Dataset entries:
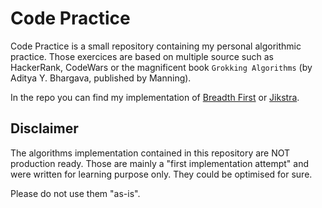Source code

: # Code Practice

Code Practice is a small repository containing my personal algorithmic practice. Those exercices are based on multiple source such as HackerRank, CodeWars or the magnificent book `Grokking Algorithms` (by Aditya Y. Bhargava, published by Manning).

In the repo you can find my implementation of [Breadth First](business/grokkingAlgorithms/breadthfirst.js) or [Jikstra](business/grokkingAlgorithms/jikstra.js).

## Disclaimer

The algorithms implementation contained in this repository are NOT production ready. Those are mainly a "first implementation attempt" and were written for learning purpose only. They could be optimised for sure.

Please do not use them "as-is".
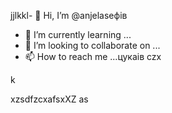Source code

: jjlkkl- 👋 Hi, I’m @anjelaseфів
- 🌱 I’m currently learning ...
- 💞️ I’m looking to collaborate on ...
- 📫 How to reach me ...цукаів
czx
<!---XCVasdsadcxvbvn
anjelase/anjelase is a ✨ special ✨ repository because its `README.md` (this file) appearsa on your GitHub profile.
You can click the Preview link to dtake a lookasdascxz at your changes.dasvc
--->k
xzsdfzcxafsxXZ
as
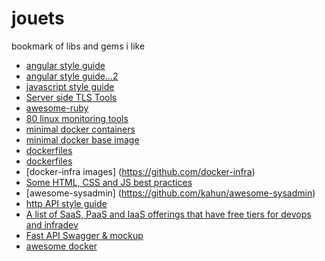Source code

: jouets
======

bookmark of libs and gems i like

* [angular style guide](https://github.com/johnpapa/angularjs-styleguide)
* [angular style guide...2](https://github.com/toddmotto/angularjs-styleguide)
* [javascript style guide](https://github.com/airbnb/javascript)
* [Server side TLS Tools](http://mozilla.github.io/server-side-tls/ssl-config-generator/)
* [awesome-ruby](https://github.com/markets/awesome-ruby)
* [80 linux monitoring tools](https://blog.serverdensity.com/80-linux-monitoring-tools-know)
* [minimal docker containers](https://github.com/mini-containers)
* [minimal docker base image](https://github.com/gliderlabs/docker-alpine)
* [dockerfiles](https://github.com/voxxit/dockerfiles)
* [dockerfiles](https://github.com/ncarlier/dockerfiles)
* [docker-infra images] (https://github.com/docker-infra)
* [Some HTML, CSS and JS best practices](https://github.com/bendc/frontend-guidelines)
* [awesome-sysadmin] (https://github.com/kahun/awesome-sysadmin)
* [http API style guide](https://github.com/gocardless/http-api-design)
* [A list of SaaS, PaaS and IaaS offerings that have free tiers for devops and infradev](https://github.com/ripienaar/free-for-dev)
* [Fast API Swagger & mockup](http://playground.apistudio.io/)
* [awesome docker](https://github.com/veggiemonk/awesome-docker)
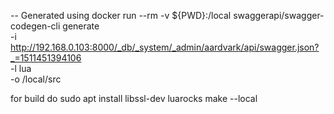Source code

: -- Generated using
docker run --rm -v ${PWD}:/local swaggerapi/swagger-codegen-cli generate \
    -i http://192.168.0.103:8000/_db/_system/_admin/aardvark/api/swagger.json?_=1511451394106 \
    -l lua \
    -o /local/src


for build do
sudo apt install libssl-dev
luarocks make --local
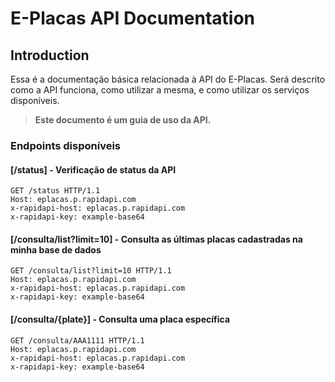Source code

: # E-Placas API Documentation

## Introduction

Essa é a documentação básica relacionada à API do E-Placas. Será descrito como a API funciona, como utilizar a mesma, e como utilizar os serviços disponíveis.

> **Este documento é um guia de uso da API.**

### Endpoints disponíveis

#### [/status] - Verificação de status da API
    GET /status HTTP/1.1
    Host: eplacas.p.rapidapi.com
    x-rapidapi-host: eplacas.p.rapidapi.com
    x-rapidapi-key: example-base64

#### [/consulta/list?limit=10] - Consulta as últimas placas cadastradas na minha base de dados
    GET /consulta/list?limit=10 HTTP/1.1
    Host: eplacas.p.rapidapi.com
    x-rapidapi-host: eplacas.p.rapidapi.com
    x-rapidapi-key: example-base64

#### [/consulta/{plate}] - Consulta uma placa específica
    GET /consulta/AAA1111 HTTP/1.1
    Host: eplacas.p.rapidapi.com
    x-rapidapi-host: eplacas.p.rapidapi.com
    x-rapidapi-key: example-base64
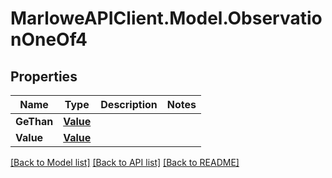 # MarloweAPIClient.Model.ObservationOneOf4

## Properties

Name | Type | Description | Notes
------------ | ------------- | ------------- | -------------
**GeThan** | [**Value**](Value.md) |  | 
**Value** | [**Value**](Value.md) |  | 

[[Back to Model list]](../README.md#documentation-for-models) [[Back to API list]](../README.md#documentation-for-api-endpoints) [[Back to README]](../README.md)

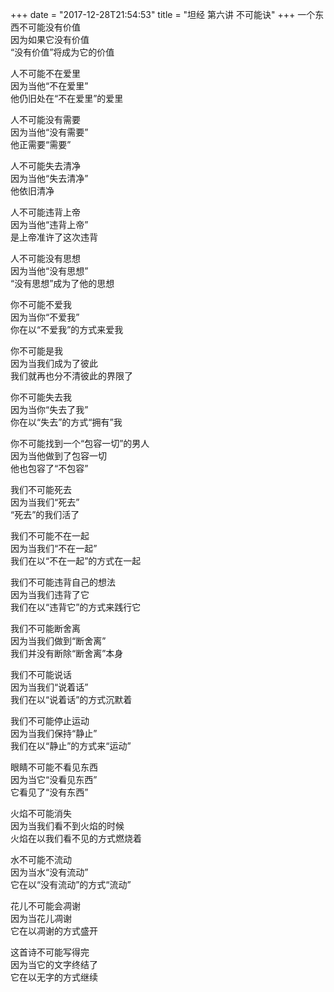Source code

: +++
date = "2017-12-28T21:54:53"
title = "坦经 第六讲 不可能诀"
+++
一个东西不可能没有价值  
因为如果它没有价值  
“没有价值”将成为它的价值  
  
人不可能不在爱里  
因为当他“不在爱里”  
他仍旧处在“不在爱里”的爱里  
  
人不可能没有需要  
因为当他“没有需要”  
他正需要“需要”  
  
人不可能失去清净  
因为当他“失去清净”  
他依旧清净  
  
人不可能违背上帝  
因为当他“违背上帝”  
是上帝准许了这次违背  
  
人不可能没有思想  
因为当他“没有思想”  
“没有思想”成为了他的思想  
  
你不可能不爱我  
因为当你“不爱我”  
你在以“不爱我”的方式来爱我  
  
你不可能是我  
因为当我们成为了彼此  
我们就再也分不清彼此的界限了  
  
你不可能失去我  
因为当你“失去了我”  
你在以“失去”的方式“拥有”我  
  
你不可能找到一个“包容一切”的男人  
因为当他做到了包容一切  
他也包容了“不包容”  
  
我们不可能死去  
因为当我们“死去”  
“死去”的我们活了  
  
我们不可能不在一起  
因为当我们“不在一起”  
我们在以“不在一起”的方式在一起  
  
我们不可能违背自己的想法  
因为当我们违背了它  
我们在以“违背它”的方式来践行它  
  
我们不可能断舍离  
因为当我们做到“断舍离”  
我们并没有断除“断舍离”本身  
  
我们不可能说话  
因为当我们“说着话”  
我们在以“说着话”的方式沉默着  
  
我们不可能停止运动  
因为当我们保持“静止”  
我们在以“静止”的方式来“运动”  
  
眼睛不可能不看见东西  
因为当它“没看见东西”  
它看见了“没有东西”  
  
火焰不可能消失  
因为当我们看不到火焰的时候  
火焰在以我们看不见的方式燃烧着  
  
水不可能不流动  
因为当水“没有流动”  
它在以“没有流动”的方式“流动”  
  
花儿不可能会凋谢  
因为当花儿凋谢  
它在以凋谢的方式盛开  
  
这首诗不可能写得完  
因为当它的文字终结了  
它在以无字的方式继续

---

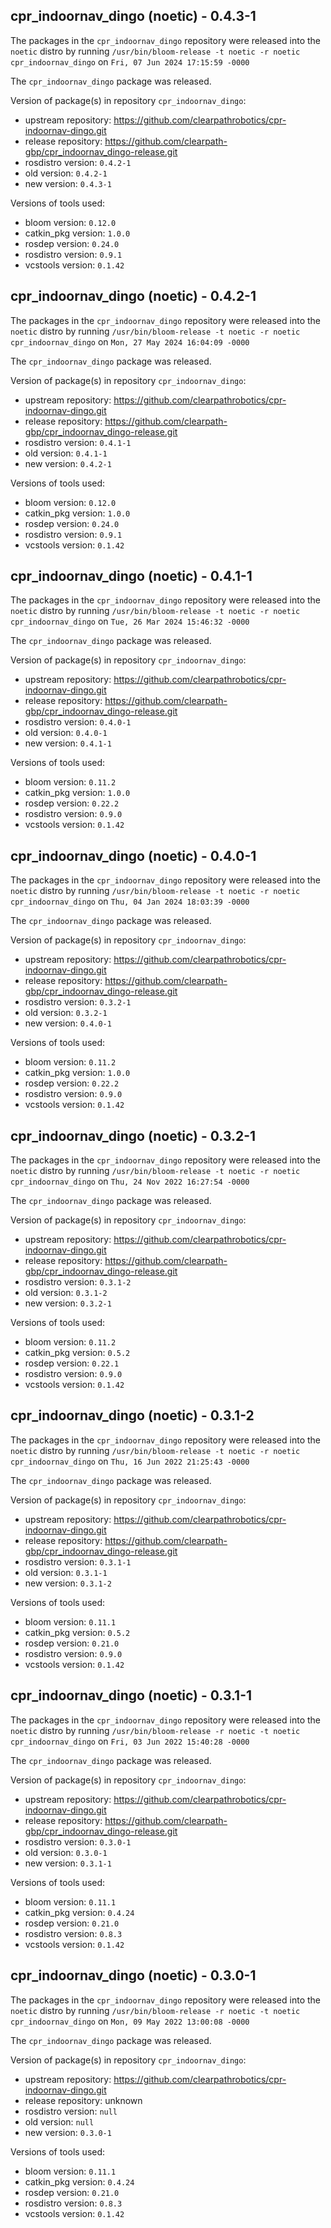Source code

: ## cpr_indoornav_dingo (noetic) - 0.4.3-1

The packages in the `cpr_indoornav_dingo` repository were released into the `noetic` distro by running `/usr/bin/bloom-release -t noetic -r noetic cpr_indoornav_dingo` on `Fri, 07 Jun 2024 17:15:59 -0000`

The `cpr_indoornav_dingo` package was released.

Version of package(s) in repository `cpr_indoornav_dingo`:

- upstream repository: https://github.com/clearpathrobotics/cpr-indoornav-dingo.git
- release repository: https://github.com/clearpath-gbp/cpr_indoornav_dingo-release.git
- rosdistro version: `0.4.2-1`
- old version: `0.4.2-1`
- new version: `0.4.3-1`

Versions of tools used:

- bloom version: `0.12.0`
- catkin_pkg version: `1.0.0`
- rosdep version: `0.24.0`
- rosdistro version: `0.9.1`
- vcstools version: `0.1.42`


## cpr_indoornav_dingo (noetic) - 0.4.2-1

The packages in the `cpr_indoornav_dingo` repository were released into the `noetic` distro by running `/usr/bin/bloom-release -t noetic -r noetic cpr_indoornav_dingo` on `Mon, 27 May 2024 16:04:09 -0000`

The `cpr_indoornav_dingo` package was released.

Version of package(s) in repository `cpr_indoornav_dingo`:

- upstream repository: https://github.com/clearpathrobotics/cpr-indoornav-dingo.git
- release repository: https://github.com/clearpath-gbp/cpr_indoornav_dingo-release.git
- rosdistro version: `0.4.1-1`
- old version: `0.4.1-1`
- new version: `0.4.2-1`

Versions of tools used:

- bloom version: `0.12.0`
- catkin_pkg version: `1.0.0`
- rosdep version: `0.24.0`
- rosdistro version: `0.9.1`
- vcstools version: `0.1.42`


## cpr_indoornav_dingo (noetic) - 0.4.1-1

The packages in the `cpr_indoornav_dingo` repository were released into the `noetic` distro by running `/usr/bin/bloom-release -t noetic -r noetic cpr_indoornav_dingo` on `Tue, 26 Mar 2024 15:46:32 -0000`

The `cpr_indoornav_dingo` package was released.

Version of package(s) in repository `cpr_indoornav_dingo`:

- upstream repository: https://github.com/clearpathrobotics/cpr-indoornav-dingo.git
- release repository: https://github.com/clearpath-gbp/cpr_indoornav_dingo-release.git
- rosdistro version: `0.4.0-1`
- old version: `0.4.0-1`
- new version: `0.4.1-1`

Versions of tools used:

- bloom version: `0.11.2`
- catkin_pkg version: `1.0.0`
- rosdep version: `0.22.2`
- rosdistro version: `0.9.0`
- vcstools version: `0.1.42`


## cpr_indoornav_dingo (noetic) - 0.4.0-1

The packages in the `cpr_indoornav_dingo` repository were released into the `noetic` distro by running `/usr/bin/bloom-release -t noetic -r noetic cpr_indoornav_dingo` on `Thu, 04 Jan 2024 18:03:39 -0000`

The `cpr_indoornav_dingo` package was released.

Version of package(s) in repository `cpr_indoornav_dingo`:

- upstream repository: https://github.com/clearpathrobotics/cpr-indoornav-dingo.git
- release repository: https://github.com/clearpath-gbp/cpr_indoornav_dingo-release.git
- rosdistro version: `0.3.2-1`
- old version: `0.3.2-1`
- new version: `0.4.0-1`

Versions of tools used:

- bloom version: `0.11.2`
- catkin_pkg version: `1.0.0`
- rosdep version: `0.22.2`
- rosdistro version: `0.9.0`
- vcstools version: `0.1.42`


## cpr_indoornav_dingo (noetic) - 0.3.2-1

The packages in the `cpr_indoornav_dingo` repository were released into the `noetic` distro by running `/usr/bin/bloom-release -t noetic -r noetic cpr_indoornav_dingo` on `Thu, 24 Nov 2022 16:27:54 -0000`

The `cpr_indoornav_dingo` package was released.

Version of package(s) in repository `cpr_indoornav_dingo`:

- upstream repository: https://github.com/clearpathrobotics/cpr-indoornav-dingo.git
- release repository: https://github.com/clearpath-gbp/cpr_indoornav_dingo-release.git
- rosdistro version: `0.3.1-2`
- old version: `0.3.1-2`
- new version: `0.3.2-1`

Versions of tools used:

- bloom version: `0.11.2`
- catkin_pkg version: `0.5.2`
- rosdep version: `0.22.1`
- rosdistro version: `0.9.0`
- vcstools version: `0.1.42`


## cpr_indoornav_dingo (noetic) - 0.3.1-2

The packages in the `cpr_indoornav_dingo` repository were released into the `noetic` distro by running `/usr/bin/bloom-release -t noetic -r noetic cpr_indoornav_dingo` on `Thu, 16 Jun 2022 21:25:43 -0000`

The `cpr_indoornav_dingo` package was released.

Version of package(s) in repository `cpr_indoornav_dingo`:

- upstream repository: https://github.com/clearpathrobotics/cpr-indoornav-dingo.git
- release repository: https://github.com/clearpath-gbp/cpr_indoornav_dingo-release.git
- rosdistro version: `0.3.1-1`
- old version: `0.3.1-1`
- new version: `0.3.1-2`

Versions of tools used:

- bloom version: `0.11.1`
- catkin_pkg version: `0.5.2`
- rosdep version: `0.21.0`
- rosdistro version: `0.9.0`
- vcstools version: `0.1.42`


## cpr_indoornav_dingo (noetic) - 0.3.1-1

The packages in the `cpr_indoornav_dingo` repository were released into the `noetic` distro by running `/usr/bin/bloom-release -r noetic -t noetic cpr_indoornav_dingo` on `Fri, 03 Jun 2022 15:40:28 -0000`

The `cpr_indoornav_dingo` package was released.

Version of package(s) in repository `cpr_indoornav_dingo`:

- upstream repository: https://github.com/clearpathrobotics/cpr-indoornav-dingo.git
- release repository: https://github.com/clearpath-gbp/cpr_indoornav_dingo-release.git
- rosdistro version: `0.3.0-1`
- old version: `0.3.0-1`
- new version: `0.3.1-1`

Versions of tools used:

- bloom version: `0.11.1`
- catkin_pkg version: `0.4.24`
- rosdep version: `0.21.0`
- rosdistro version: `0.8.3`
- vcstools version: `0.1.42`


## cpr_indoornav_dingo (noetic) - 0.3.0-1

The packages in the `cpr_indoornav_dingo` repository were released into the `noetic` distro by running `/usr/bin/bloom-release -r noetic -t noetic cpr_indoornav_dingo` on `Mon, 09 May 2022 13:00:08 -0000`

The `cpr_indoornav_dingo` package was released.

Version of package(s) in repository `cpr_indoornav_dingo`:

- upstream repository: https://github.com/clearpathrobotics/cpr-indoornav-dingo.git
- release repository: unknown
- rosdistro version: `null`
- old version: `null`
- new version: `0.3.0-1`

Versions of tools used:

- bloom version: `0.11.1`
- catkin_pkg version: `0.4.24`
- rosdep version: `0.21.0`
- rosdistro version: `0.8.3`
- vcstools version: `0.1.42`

What you are asked to do: Copy all lines of the records that have the string "Those" in them.

Finished exercise:
Code Practice is a small repository containing my personal algorithmic practice. Those exercices are based on multiple source such as HackerRank, CodeWars or the magnificent book `Grokking Algorithms` (by Aditya Y. Bhargava, published by Manning).
The algorithms implementation contained in this repository are NOT production ready. Those are mainly a "first implementation attempt" and were written for learning purpose only. They could be optimised for sure.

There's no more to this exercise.